Goldman Fights Dot-Coms' Lure with Stock

Goldman Sachs Group Inc. will distribute 2 million shares to its junior employees, seeking to keep talent from fleeing the fifth-largest U.S. investment bank for jobs at dot-com companies.

Goldman will allot the shares - worth about $200 million at current prices - to 8,000 analysts and associates based on a percentage of last year's pay. A spokesman declined to reveal the percentage, which will be the same for each employee.

The former partnership, whose shares have gained 79% since a May 1999 initial stock sale, is not the only firm to tweak compensation in order to compete with Internet companies for the best and the brightest.

Morgan Stanley Dean Witter & Co. is considering tying part of an employee's pay to returns on its technology investments. Some of these have returned more than 1,000%. Lehman Brothers Holdings Inc. opened a venture capital fund for its vice presidents and managing directors.

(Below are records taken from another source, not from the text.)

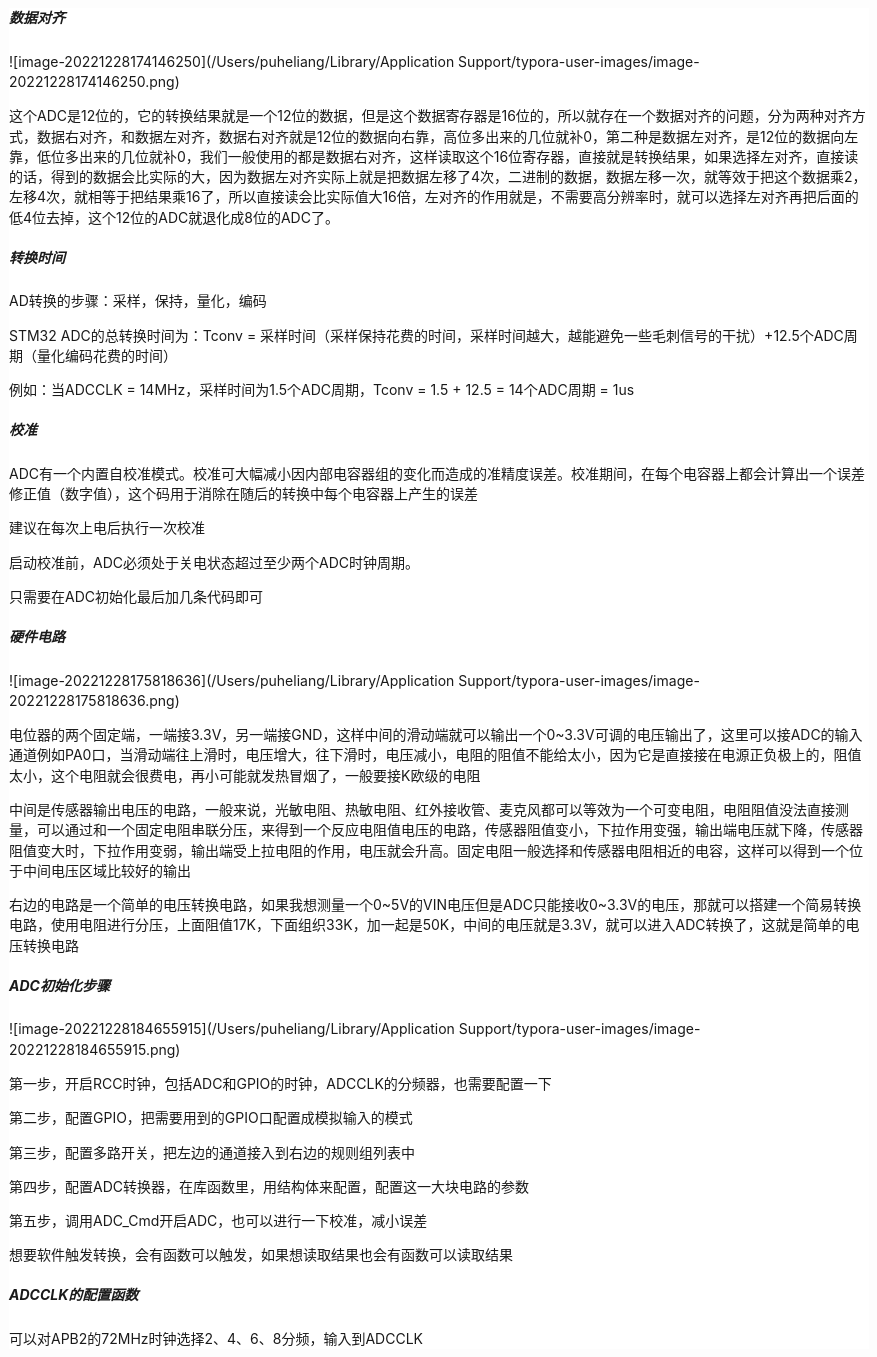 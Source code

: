 ##### 数据对齐

![image-20221228174146250](/Users/puheliang/Library/Application Support/typora-user-images/image-20221228174146250.png)

这个ADC是12位的，它的转换结果就是一个12位的数据，但是这个数据寄存器是16位的，所以就存在一个数据对齐的问题，分为两种对齐方式，数据右对齐，和数据左对齐，数据右对齐就是12位的数据向右靠，高位多出来的几位就补0，第二种是数据左对齐，是12位的数据向左靠，低位多出来的几位就补0，我们一般使用的都是数据右对齐，这样读取这个16位寄存器，直接就是转换结果，如果选择左对齐，直接读的话，得到的数据会比实际的大，因为数据左对齐实际上就是把数据左移了4次，二进制的数据，数据左移一次，就等效于把这个数据乘2，左移4次，就相等于把结果乘16了，所以直接读会比实际值大16倍，左对齐的作用就是，不需要高分辨率时，就可以选择左对齐再把后面的低4位去掉，这个12位的ADC就退化成8位的ADC了。

##### 转换时间

AD转换的步骤：采样，保持，量化，编码

STM32 ADC的总转换时间为：Tconv = 采样时间（采样保持花费的时间，采样时间越大，越能避免一些毛刺信号的干扰）+12.5个ADC周期（量化编码花费的时间）

例如：当ADCCLK = 14MHz，采样时间为1.5个ADC周期，Tconv = 1.5 + 12.5 = 14个ADC周期 = 1us

##### 校准

ADC有一个内置自校准模式。校准可大幅减小因内部电容器组的变化而造成的准精度误差。校准期间，在每个电容器上都会计算出一个误差修正值（数字值），这个码用于消除在随后的转换中每个电容器上产生的误差

建议在每次上电后执行一次校准

启动校准前，ADC必须处于关电状态超过至少两个ADC时钟周期。

只需要在ADC初始化最后加几条代码即可

##### 硬件电路

![image-20221228175818636](/Users/puheliang/Library/Application Support/typora-user-images/image-20221228175818636.png)

电位器的两个固定端，一端接3.3V，另一端接GND，这样中间的滑动端就可以输出一个0~3.3V可调的电压输出了，这里可以接ADC的输入通道例如PA0口，当滑动端往上滑时，电压增大，往下滑时，电压减小，电阻的阻值不能给太小，因为它是直接接在电源正负极上的，阻值太小，这个电阻就会很费电，再小可能就发热冒烟了，一般要接K欧级的电阻

中间是传感器输出电压的电路，一般来说，光敏电阻、热敏电阻、红外接收管、麦克风都可以等效为一个可变电阻，电阻阻值没法直接测量，可以通过和一个固定电阻串联分压，来得到一个反应电阻值电压的电路，传感器阻值变小，下拉作用变强，输出端电压就下降，传感器阻值变大时，下拉作用变弱，输出端受上拉电阻的作用，电压就会升高。固定电阻一般选择和传感器电阻相近的电容，这样可以得到一个位于中间电压区域比较好的输出

右边的电路是一个简单的电压转换电路，如果我想测量一个0~5V的VIN电压但是ADC只能接收0~3.3V的电压，那就可以搭建一个简易转换电路，使用电阻进行分压，上面阻值17K，下面组织33K，加一起是50K，中间的电压就是3.3V，就可以进入ADC转换了，这就是简单的电压转换电路

##### ADC初始化步骤

![image-20221228184655915](/Users/puheliang/Library/Application Support/typora-user-images/image-20221228184655915.png)

第一步，开启RCC时钟，包括ADC和GPIO的时钟，ADCCLK的分频器，也需要配置一下

第二步，配置GPIO，把需要用到的GPIO口配置成模拟输入的模式

第三步，配置多路开关，把左边的通道接入到右边的规则组列表中

第四步，配置ADC转换器，在库函数里，用结构体来配置，配置这一大块电路的参数

第五步，调用ADC_Cmd开启ADC，也可以进行一下校准，减小误差

想要软件触发转换，会有函数可以触发，如果想读取结果也会有函数可以读取结果

##### ADCCLK的配置函数

可以对APB2的72MHz时钟选择2、4、6、8分频，输入到ADCCLK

Goldman's stock award is intended to "focus on attracting, motivating, and retaining" employees, said Henry Paulson, chairman and chief executive. He also said the company wants to offer new opportunities for "wealth creation."

Investment banking still offers one of the surest paths to wealth. Managing director, the highest rank below division head, frequently pays an incumbent more than $1 million annually. In good years, those working in profitable businesses could make more than $10 million.

Now, though, Internet entrepreneurs have amassed much bigger fortunes in short periods as the value of stock in their companies has soared.

Pierre Omidyar founded the online auction service eBay Inc. in September 1995. Three years later, it went public, he now is worth about $5.8 billion. David Wetherell, the chief executive of Internet investment firm CMGI Inc., also started in 1995 and also is a multibillionaire.

Successes like those are luring senior and junior investment banking employees to Internet businesses. A Goldman spokesman said the firm has a low turnover rate, about 3.5%, and that turnover has not risen among analysts and associates.

Analysts usually join investment banks just after graduating from college. They typically stay two years and either get another job or go to business school.

A few in each class stay for a third year with the possibility of being promoted at the end of that year to associate, the next rank.